Further, the “dot plot” developed by the FOMC (based on each committee member’s assessment of the future pace of rate hikes) continues to move in a more dovish direction in response to U.S. economic data, which has been mixed at best.

Said The Wall Street Journal of the latest Fed meeting and press conference:

“The Federal Reserve held short-term interest rates steady and officials lowered projections of how much they’ll raise them in the coming years, signs that persistently slow economic growth and low inflation are forcing the central bank to rethink how fast it can lift borrowing costs. …

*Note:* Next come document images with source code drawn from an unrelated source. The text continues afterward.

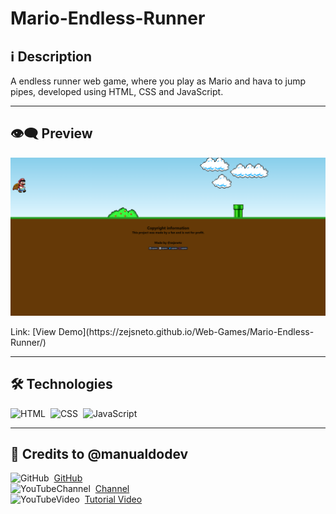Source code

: # Mario-Endless-Runner

## ℹ️ Description

A endless runner web game, where you play as Mario and hava to jump pipes, developed using HTML, CSS and JavaScript.

---

## 👁️‍🗨️ Preview
<p align="center">
  <img src="Mario-Endless-Runner/repository-imgs/img01.png" />
</p>
Link: [View Demo](https://zejsneto.github.io/Web-Games/Mario-Endless-Runner/)<br>

---

## 🛠️ **Technologies**

![HTML](https://img.shields.io/badge/-HTML-05122A?style=flat&logo=HTML5)&nbsp;
![CSS](https://img.shields.io/badge/-CSS-05122A?style=flat&logo=CSS3&logoColor=1572B6)&nbsp;
![JavaScript](https://img.shields.io/badge/-JavaScript-05122A?style=flat&logo=javascript)&nbsp;

---

## 📃 Credits to @manualdodev

![GitHub](https://img.shields.io/badge/--05122A?style=flat&logo=github)&nbsp;
[GitHub](https://github.com/manualdodev)<br>
![YouTubeChannel](https://img.shields.io/badge/--05122A?style=flat&logo=youtube)&nbsp;
[Channel](https://www.youtube.com/c/ManualdoDev)<br>
![YouTubeVideo](https://img.shields.io/badge/--05122A?style=flat&logo=youtube)&nbsp;
[Tutorial Video](https://www.youtube.com/watch?v=r9buAwVBDhA&list=WL&index=19&ab_channel=ManualdoDev)<br>

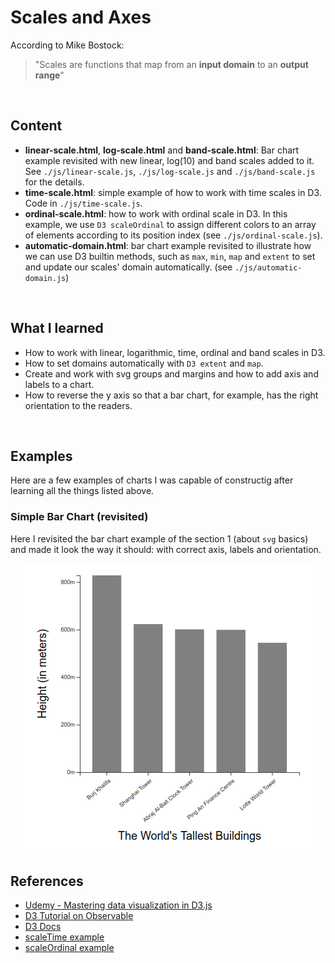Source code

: # Scales and Axes

According to Mike Bostock: 

> "Scales are functions that map from an **input domain** to an **output range**"

<br>

## Content

- **linear-scale.html**, **log-scale.html** and **band-scale.html**: Bar chart example revisited with new linear, log(10) and band scales added to it. See `./js/linear-scale.js`, `./js/log-scale.js` and `./js/band-scale.js` for the details.
- **time-scale.html**: simple example of how to work with time scales in D3. Code in `./js/time-scale.js`.
- **ordinal-scale.html**: how to work with ordinal scale in D3. In this example, we use `D3 scaleOrdinal` to assign different colors to an array of elements according to its position index (see `./js/ordinal-scale.js`).
- **automatic-domain.html**: bar chart example revisited to illustrate how we can use D3 builtin methods, such as `max`, `min`, `map` and `extent` to set and update our scales' domain automatically. (see `./js/automatic-domain.js`) 

<br>

## What I learned

- How to work with linear, logarithmic, time, ordinal and band scales in D3.
- How to set domains automatically with `D3 extent` and `map`.
- Create and work with svg groups and margins and how to add axis and labels to a chart.
- How to reverse the y axis so that a bar chart, for example, has the right orientation to the readers.

<br>

## Examples

Here are a few examples of charts I was capable of constructig after learning all the things listed above. 

### Simple Bar Chart (revisited)

Here I revisited the bar chart example of the section 1 (about `svg` basics) and made it look the way it should: with correct axis, labels and orientation.

<p align='center'>
    <img src='./prints/simple-bar-chart.png'>
</p>


## References

- [Udemy - Mastering data visualization in D3.js](https://www.udemy.com/course/masteringd3js)
- [D3 Tutorial on Observable](https://observablehq.com/@d3/learn-d3)
- [D3 Docs](https://github.com/d3/d3/wiki)
- [scaleTime example](https://bl.ocks.org/d3indepth/8948c9936c71e63ef2647bc4cc2ebf78)
- [scaleOrdinal example](https://bl.ocks.org/d3indepth/fabe4d1adbf658c0b73c74d3ea36d465)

“The central bank in December lifted its benchmark federal-funds rate up from near zero to between 0.25% and 0.5%. Officials indicated then they expected to push rates up four times in quarter-percentage-point increments this year to 1.375% at the end of 2016. Instead, their rate target has been unchanged since December and they have cut in half their expectations for rate rises this year. …

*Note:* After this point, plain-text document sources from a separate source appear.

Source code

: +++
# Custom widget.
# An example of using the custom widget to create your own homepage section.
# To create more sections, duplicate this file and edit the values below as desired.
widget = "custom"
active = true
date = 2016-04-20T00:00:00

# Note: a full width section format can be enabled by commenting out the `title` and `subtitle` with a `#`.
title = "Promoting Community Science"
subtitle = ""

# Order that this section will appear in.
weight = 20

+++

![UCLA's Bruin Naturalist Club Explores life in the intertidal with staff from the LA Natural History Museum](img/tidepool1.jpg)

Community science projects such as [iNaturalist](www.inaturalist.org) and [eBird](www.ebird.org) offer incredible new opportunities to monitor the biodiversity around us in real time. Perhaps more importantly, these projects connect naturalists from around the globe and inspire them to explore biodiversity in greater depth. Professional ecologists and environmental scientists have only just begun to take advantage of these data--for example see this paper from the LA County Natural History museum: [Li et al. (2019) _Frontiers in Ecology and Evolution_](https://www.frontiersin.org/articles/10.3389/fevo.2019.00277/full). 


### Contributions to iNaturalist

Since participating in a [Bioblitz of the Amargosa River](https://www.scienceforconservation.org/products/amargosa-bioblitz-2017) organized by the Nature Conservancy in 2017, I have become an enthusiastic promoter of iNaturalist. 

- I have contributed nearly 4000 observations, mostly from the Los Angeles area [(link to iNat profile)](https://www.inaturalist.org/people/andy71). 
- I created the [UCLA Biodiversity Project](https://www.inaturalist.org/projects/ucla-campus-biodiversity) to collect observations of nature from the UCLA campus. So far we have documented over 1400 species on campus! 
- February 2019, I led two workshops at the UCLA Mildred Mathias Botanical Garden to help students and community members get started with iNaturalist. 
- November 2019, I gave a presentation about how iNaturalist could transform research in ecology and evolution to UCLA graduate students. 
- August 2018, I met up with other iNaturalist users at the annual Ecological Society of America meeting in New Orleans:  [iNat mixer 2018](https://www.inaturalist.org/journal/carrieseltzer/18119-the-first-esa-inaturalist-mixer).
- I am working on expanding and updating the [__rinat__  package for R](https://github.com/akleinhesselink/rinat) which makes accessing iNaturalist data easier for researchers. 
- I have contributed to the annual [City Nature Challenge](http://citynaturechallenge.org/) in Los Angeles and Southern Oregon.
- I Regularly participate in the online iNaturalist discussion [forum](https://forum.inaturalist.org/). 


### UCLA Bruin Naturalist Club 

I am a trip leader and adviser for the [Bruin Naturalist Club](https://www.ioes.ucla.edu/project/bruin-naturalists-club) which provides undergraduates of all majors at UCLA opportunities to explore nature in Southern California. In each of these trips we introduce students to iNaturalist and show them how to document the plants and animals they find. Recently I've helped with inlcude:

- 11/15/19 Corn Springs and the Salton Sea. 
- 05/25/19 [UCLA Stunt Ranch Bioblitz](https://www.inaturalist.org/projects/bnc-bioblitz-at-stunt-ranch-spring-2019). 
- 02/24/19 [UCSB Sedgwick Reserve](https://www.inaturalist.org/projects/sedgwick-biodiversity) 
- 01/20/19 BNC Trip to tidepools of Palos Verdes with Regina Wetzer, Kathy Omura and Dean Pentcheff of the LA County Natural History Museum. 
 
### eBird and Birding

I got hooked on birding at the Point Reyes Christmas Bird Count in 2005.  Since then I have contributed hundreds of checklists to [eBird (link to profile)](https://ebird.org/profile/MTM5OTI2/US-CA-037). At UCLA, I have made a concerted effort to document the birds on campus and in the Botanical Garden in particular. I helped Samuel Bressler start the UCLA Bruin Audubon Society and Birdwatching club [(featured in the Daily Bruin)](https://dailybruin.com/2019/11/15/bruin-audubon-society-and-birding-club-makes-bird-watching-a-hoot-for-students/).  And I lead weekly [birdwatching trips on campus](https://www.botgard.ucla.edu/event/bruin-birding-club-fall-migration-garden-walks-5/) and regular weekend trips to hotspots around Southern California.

“The new projections released Wednesday showed officials expect the fed-funds rate to rise to 0.875% by the end of 2016, according to the median projection of 17 officials. That implies they see two quarter-point rate increases this year, as they did in March. However, a greater number of officials now see just one increase, rather than two moves.”

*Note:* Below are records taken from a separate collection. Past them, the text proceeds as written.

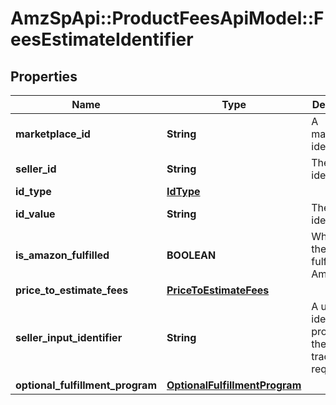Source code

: # AmzSpApi::ProductFeesApiModel::FeesEstimateIdentifier

## Properties
Name | Type | Description | Notes
------------ | ------------- | ------------- | -------------
**marketplace_id** | **String** | A marketplace identifier. | [optional] 
**seller_id** | **String** | The seller identifier. | [optional] 
**id_type** | [**IdType**](IdType.md) |  | [optional] 
**id_value** | **String** | The item identifier. | [optional] 
**is_amazon_fulfilled** | **BOOLEAN** | When true, the offer is fulfilled by Amazon. | [optional] 
**price_to_estimate_fees** | [**PriceToEstimateFees**](PriceToEstimateFees.md) |  | [optional] 
**seller_input_identifier** | **String** | A unique identifier provided by the caller to track this request. | [optional] 
**optional_fulfillment_program** | [**OptionalFulfillmentProgram**](OptionalFulfillmentProgram.md) |  | [optional]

FOMC ASSESSMENT OF MONETARY POLICY (‘DOT PLOT’)

Source: Original chart titled, “FOMC participants’ assessments of appropriate monetary policy: Midpoint of target range or target level for the federal funds rate.” Economic projections and the target federal funds rate projections made by Federal Open Market Committee participants for the June 14–15, 2016, meeting, Board of Governors of the Federal Reserve System. http://www.federalreserve.gov/monetarypolicy/files/fomcprojtabl20160615.pdf

The scaling back of 2016 interest-rate projections were, according to the official FOMC statement, partially impacted by conflicting factors relative to U.S. economic growth. While “growth in economic activity appears to have picked up,” the statement noted that “business fixed investment has been soft.”

The official outlook for U.S GDP growth certainly points to very modest expectations for the economy over the next several years, as the following chart indicates. Ms. Yellen’s prepared press conference remarks reinforced the committee’s overall concerns:

“Although the financial market stresses that emanated from abroad at the start of this year have eased, vulnerabilities in the global economy remain. In the current environment of sluggish global growth, low inflation, and already very accommodative monetary policy in many advanced economies, investor perceptions of, and appetite for, risk can change abruptly. As our statement notes, we will continue to closely monitor global economic and financial developments.”

ECONOMIC PROJECTIONS, 2016–18 AND LONGER RUN

Source: Original chart titled, “Median, central tendencies, and ranges of economic projections, 2016–18 and over the longer run.” Board of Governors of the Federal Reserve System. Projections for U.S. GDP.

Bespoke Investment Group characterized the FOMC statement and subsequent press conference as “capitulation” on the part of the Fed. They added, regarding the apparent shifting of attitudes by FOMC members over the past few months:

“The Committee’s statement and the contents of the Statement of Economic Projections, which is intended to inform markets about their thinking on the economy, all pointed to a Fed that doesn’t think it can or should raise rates to more than 3% during this economic cycle. … But the communication of policy (especially following recent hawkish language) has us confused and frustrated.”